How the Cuba military conglomerate took over
The empire has clear origins. It was built by Raúl Castro to give the military a financial base during the desperate years after the Soviet Union collapsed and Cuba lost its main backer.
From there it spread relentlessly. The group came to dominate tourism through its hotel arm, along with retail chains, banking, ports, construction and the flow of remittances sent home by Cubans abroad.
Its long-time chief gave it shape. The late general who ran it for a quarter of a century turned a modest currency operation into what one report called an empire of dozens of companies.
The structure looks oddly capitalist. Inside a self-declared socialist state, GAESA behaves like a private corporation, even using subsidiaries registered abroad to move money and sidestep restrictions.
A state within a state
What sets GAESA apart is its secrecy. According to a study by Columbia Law School, it publishes no accounts, sits outside the national budget and is exempt from audit by the state comptroller.
That opacity has real consequences. The country’s own comptroller was reportedly dismissed in 2024 after admitting she had no access to the conglomerate’s books.
The hidden numbers are large. Leaked documents reported by international media suggested the group held around eighteen billion dollars in assets, with some fourteen and a half billion parked in overseas accounts.
Its profits dwarf the norm. The same leaks pointed to a profit margin near forty percent, far above the single-digit margins typical of big global firms, earned while much of the country went without.
Why the Cuba military conglomerate matters to outsiders
The contrast with daily life is stark. As the group financed new hotels, ordinary Cubans faced blackouts, food shortages and wages worth only a handful of dollars a month.
It also captures the hard currency.
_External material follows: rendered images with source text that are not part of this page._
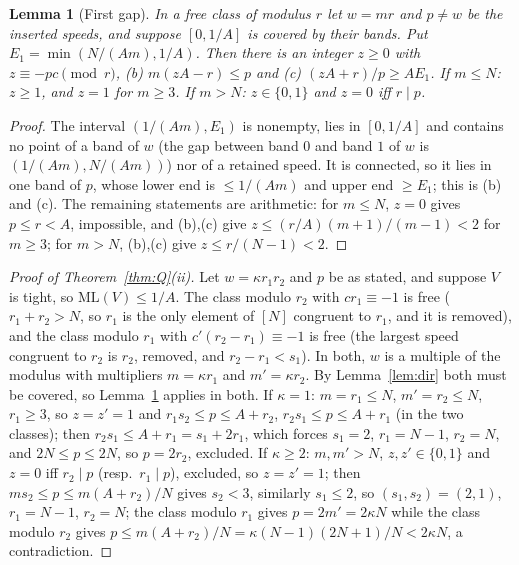 \documentclass[11pt]{article}
\newtheorem{lemma}[theorem]{Lemma}
\theoremstyle{definition}
\theoremstyle{remark}
\newcommand{\ML}{\mathrm{ML}}
\begin{document}
\begin{lemma}[First gap]\label{lem:gap}
In a free class of modulus $r$ let $w=mr$ and $p\ne w$ be the inserted speeds, and suppose $[0,1/A]$ is covered by their bands. Put $E_1=\min(N/(Am),1/A)$. Then there is an integer $z\ge0$ with $z\equiv-pc\pmod r$, (b) $m(zA-r)\le p$ and (c) $(zA+r)/p\ge AE_1$. If $m\le N$: $z\ge1$, and $z=1$ for $m\ge3$. If $m>N$: $z\in\{0,1\}$ and $z=0$ iff $r\mid p$.
\end{lemma}
\begin{proof}
The interval $(1/(Am),E_1)$ is nonempty, lies in $[0,1/A]$ and contains no point of a band of $w$ (the gap between band $0$ and band $1$ of $w$ is $(1/(Am),N/(Am))$) nor of a retained speed. It is connected, so it lies in one band of $p$, whose lower end is $\le1/(Am)$ and upper end $\ge E_1$; this is (b) and (c). The remaining statements are arithmetic: for $m\le N$, $z=0$ gives $p\le r<A$, impossible, and (b),(c) give $z\le(r/A)(m+1)/(m-1)<2$ for $m\ge3$; for $m>N$, (b),(c) give $z\le r/(N-1)<2$.
\end{proof}

\begin{proof}[Proof of Theorem~\ref{thm:Q}(ii)]
Let $w=\kappa r_1r_2$ and $p$ be as stated, and suppose $V$ is tight, so $\ML(V)\le1/A$. The class modulo $r_2$ with $cr_1\equiv-1$ is free ($r_1+r_2>N$, so $r_1$ is the only element of $[N]$ congruent to $r_1$, and it is removed), and the class modulo $r_1$ with $c'(r_2-r_1)\equiv-1$ is free (the largest speed congruent to $r_2$ is $r_2$, removed, and $r_2-r_1<s_1$). In both, $w$ is a multiple of the modulus with multipliers $m=\kappa r_1$ and $m'=\kappa r_2$. By Lemma~\ref{lem:dir} both must be covered, so Lemma~\ref{lem:gap} applies in both. If $\kappa=1$: $m=r_1\le N$, $m'=r_2\le N$, $r_1\ge3$, so $z=z'=1$ and $r_1s_2\le p\le A+r_2$, $r_2s_1\le p\le A+r_1$ (in the two classes); then $r_2s_1\le A+r_1=s_1+2r_1$, which forces $s_1=2$, $r_1=N-1$, $r_2=N$, and $2N\le p\le2N$, so $p=2r_2$, excluded. If $\kappa\ge2$: $m,m'>N$, $z,z'\in\{0,1\}$ and $z=0$ iff $r_2\mid p$ (resp.\ $r_1\mid p$), excluded, so $z=z'=1$; then $ms_2\le p\le m(A+r_2)/N$ gives $s_2<3$, similarly $s_1\le2$, so $(s_1,s_2)=(2,1)$, $r_1=N-1$, $r_2=N$; the class modulo $r_1$ gives $p=2m'=2\kappa N$ while the class modulo $r_2$ gives $p\le m(A+r_2)/N=\kappa(N-1)(2N+1)/N<2\kappa N$, a contradiction.
\end{proof}
\end{document}
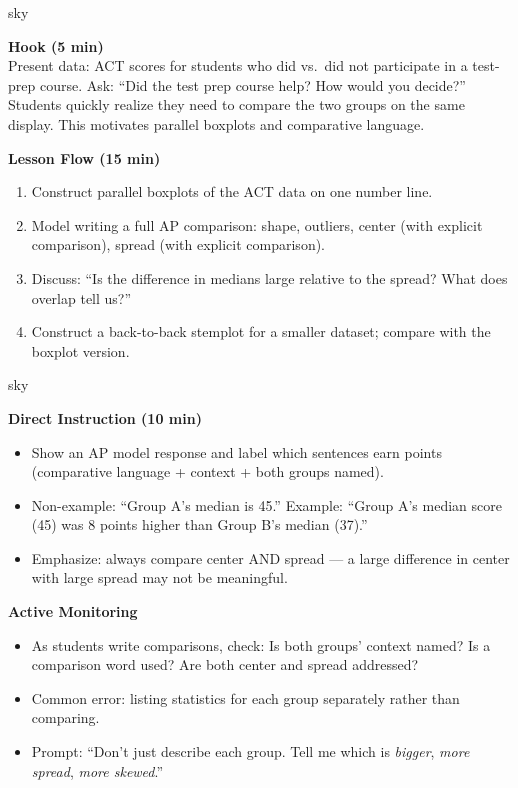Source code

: \documentclass[10pt]{article}
\begin{document}
\begin{skillbox}{sky}
\begin{minipage}[t]{0.48\linewidth}
    \textbf{Hook (5 min)}\\
    Present data: ACT scores for students who did vs.\ did not participate in a test-prep course. Ask: ``Did the test prep course help? How would you decide?'' Students quickly realize they need to compare the two groups on the same display. This motivates parallel boxplots and comparative language.
\end{minipage}
\hfill
\begin{minipage}[t]{0.48\linewidth}
    \textbf{Lesson Flow (15 min)}
    \begin{enumerate}
        \item Construct parallel boxplots of the ACT data on one number line.
        \item Model writing a full AP comparison: shape, outliers, center (with explicit comparison), spread (with explicit comparison).
        \item Discuss: ``Is the difference in medians large relative to the spread? What does overlap tell us?''
        \item Construct a back-to-back stemplot for a smaller dataset; compare with the boxplot version.
    \end{enumerate}
\end{minipage}
\end{skillbox}

\begin{skillbox}{sky}
\begin{minipage}[t]{0.48\linewidth}
    \textbf{Direct Instruction (10 min)}
    \begin{itemize}
        \item Show an AP model response and label which sentences earn points (comparative language + context + both groups named).
        \item Non-example: ``Group A's median is 45.'' Example: ``Group A's median score (45) was 8 points higher than Group B's median (37).''
        \item Emphasize: always compare center AND spread --- a large difference in center with large spread may not be meaningful.
    \end{itemize}
\end{minipage}
\hfill
\begin{minipage}[t]{0.48\linewidth}
    \textbf{Active Monitoring}
    \begin{itemize}
        \item As students write comparisons, check: Is both groups' context named? Is a comparison word used? Are both center and spread addressed?
        \item Common error: listing statistics for each group separately rather than comparing.
        \item Prompt: ``Don't just describe each group. Tell me which is \textit{bigger}, \textit{more spread}, \textit{more skewed}.''
    \end{itemize}
\end{minipage}
\end{skillbox}
\end{document}
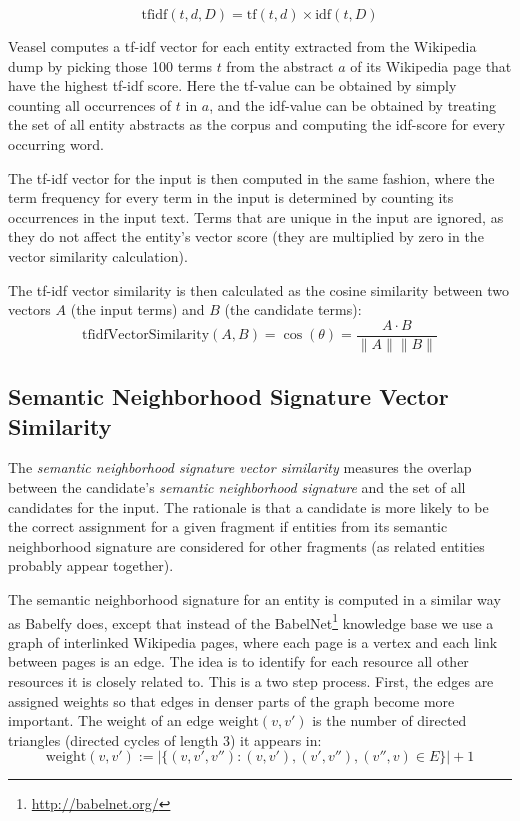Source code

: \documentclass[runningheads,a4paper]{llncs}
\begin{document}
{$$ \mathrm{tfidf}(t, d, D) = \mathrm{tf}(t, d) \times \mathrm{idf}(t, D) $$

Veasel computes a tf-idf vector for each entity extracted from the Wikipedia dump by picking those 100 terms $t$ from the abstract $a$ of its Wikipedia page that have the highest tf-idf score. Here the tf-value can be obtained by simply counting all occurrences of $t$ in $a$, and the idf-value can be obtained by treating the set of all entity abstracts as the corpus and computing the idf-score for every occurring word. 

The tf-idf vector for the input is then computed in the same fashion, where the term frequency for every term in the input is determined by counting its occurrences in the input text. Terms that are unique in the input are ignored, as they do not affect the entity's vector score (they are multiplied by zero in the vector similarity calculation).

The tf-idf vector similarity is then calculated as the cosine similarity between two vectors $A$ (the input terms) and $B$ (the candidate terms):
$$\mathrm{tfidfVectorSimilarity}(A, B) = \cos(\theta) = \frac{A \cdot B}{\|A\| \|B\|}$$

\subsection{Semantic Neighborhood Signature Vector Similarity}

The \emph{semantic neighborhood signature vector similarity} measures the overlap between the candidate's \emph{semantic neighborhood signature} and the set of all candidates for the input. The rationale is that a candidate is more likely to be the correct assignment for a given fragment if entities from its semantic neighborhood signature are considered for other fragments (as related entities probably appear together).

The semantic neighborhood signature for an entity is computed in a similar way as Babelfy \cite{babelfy} does, except that instead of the BabelNet\footnote{\url{http://babelnet.org/}} knowledge base we use a graph of interlinked Wikipedia pages, where each page is a vertex and each link between pages is an edge. The idea is to identify for each resource all other resources it is closely related to. This is a two step process. First, the edges are assigned weights so that edges in denser parts of the graph become more important. The weight of an edge $\mathrm{weight}(v, v')$ is the number of directed triangles (directed cycles of length 3) it appears in:
$$\mathrm{weight}(v, v') := |\{(v, v', v'') : (v, v'), (v', v''), (v'', v) \in E\}| + 1$$

}
\end{document}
Because its stores and hotels charge in dollars while paying wages in a collapsing local peso, the group hoovers up the foreign money the wider economy badly needs.
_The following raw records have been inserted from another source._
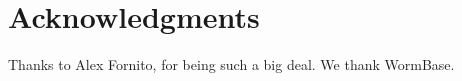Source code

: \documentclass[10pt,letterpaper]{article}
\begin{document}
\section*{Acknowledgments}
Thanks to Alex Fornito, for being such a big deal.
We thank WormBase.

\nolinenumbers

%
%
%



%
%

\end{document}
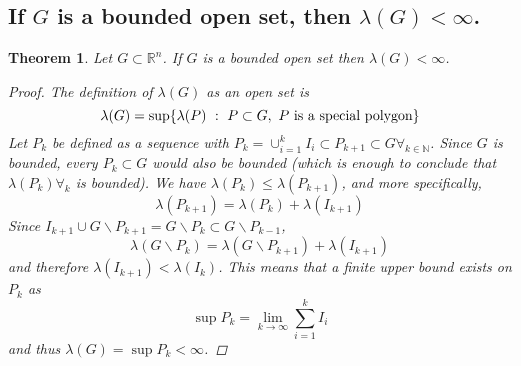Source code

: \documentclass[]{article}
\newcommand{\R}{\mathbb{R}}
\newcommand{\N}{\mathbb{N}}
\newcommand{\st}{\ : \ }
\newtheorem{theorem}{Theorem}
\begin{document}
\subsection{If $G$ is a bounded open set, then $\lambda(G) < \infty$.}
\begin{theorem}
    Let $G \subset \R^n$.
    If $G$ is a bounded open set then $\lambda(G) < \infty$.
    \begin{proof}
        The definition of $\lambda(G)$ as an open set is \[
            \lambda(G) = \sup \{
                \lambda(P) \st P \subset G, \ P \textnormal{ is a special polygon}
            \}
        \] Let $P_k$ be defined as a sequence with $P_k = \cup_{i=1}^{k} I_i \subset P_{k+1} \subset G \forall_{k \in \N}$.
        Since $G$ is bounded, every $P_{k} \subset G$ would also be bounded (which is enough to conclude that $\lambda(P_k) \forall_{k}$ is bounded).
        We have $\lambda(P_k) \leq \lambda(P_{k+1})$, and more specifically,\[
            \lambda(P_{k+1}) = \lambda(P_{k}) + \lambda(I_{k+1})
        \] Since $I_{k+1} \cup G \backslash P_{k+1} = G \backslash P_{k} \subset G \backslash P_{k-1}$, \[
            \lambda(G \backslash P_{k}) = \lambda(G \backslash P_{k+1}) + \lambda(I_{k+1})
        \] and therefore $\lambda(I_{k+1}) < \lambda(I_{k})$. 
        This means that a finite upper bound exists on $P_k$ as \[
            \sup{P_k} = \lim_{k\to \infty} \sum_{i=1}^k I_i
        \] and thus $\lambda(G) = \sup{P_k} < \infty$.
    \end{proof}
\end{theorem}
\end{document}
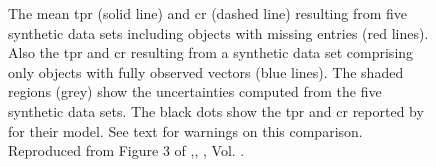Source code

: \begin{figure}[ht!]
\begin{center}
\caption{The mean \gls{tpr} (solid line) and \gls{cr} (dashed line) resulting from five synthetic data sets including objects with missing entries (red lines). Also the \gls{tpr} and \gls{cr} resulting from a synthetic data set comprising only objects with fully observed vectors (blue lines). The shaded regions (grey) show the uncertainties computed from the five synthetic data sets. The black dots show the \gls{tpr} and \gls{cr} reported by \citet{Sarro2014} for their model. See text for warnings on this comparison. Reproduced from Figure 3 of \citet{Olivares2017},\textit{}, , Vol. .}
\label{fig:TPR-CR}
\end{center}
\end{figure}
Its dollar-only shops show the divide plainly. Most Cubans paid in pesos are effectively shut out of the military‘s retail chains, where remittances and tourist dollars are funnelled toward the conglomerate.
Its grip even reaches the docks. The group controls the modern port of Mariel and the channels that handle money sent home from abroad, two of the island’s most valuable economic gateways.
That makes it a magnet for foreign firms. Almost any company doing business in Cuba ends up dealing with GAESA, which is exactly why it has become a target of renewed American sanctions.
What it means for investors
For any investor eyeing Cuba, GAESA is the central obstacle. The most profitable corners of the economy are already in its hands, leaving little room for newcomers on fair terms.
The secrecy compounds the risk. With no public accounts, an outside partner cannot easily know who ultimately benefits from a deal or whether it breaches the latest sanctions.
It also shapes any future opening. Economists note that the assets worth having sit inside the conglomerate, so any real reform or negotiation would have to confront its power directly.
The wider lesson is about hidden power. When a single opaque entity controls a nation’s most valuable assets, the official economy can look far weaker, and far poorer, than the country truly is.
Cuba military conglomerate questions, answered
What is GAESA?
GAESA is a business conglomerate owned and run by Cuba’s armed forces. It controls a large share of the island’s economy, spanning tourism, retail, banking, ports, construction and remittances.
Why is it so controversial?
It operates in near-total secrecy, publishing no accounts and escaping state audit, while reportedly holding billions of dollars abroad. Critics say it profits as ordinary Cubans endure blackouts and shortages.
Why does it matter to investors?
Almost any foreign firm doing business in Cuba ends up dealing with GAESA, which now faces American sanctions. Its grip on the best assets makes it the central hurdle for outside investment.